- **YOUR OBJECTIVE**
For each line below with the word "knows", write out a copy.

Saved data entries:
========================
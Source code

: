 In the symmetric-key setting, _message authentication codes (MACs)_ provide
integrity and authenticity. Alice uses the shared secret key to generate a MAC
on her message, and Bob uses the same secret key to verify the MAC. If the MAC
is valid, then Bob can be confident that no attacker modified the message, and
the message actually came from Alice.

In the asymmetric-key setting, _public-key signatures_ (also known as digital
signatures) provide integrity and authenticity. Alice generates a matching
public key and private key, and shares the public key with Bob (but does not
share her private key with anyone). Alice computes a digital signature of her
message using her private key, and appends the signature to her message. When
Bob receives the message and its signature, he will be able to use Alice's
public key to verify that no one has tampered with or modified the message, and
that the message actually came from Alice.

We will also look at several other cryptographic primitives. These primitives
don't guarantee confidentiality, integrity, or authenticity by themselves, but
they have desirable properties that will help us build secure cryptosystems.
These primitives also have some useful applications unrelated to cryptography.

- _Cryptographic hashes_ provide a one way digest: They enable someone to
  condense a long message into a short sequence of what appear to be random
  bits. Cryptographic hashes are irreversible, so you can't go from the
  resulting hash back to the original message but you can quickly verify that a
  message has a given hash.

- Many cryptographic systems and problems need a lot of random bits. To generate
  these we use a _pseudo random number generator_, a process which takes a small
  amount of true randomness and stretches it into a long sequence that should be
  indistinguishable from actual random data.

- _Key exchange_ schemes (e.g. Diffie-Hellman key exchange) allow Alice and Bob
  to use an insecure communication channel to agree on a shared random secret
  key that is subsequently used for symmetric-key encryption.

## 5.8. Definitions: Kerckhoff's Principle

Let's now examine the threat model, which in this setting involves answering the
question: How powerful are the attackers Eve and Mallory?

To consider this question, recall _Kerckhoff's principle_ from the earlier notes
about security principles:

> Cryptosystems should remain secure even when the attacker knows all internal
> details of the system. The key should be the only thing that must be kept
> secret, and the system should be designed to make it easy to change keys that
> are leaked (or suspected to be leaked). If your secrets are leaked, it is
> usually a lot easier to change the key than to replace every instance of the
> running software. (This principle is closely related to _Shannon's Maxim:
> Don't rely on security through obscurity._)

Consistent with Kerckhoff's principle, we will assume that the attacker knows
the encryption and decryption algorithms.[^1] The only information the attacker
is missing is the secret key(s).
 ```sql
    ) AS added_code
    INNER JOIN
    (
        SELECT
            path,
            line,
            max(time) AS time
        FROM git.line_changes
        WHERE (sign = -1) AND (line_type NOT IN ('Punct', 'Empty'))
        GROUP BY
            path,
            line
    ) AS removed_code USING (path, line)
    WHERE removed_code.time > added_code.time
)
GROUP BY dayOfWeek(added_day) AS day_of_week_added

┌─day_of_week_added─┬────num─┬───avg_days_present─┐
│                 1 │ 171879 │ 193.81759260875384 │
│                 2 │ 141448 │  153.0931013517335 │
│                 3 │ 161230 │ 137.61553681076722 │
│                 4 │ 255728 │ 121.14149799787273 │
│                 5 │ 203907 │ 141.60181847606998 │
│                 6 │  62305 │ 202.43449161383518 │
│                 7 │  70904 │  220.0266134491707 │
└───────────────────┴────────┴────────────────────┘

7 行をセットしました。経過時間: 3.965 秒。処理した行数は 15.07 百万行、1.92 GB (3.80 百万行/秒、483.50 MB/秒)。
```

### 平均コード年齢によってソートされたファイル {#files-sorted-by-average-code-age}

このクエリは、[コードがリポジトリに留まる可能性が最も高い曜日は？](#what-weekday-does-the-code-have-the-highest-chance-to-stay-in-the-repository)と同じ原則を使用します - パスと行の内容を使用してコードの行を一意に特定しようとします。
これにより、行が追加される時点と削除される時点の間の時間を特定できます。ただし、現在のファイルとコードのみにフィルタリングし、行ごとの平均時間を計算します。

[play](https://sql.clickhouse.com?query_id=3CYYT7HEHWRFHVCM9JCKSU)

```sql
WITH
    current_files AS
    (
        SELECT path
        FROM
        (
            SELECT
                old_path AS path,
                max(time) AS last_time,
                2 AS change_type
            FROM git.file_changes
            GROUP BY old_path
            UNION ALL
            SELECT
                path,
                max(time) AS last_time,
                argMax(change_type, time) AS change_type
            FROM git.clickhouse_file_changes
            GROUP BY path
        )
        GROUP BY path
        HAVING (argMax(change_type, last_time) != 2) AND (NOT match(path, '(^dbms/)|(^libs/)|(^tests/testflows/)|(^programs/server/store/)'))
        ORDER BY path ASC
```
========================
- **SOLUTION**
> Cryptosystems should remain secure even when the attacker knows all internal
Consistent with Kerckhoff's principle, we will assume that the attacker knows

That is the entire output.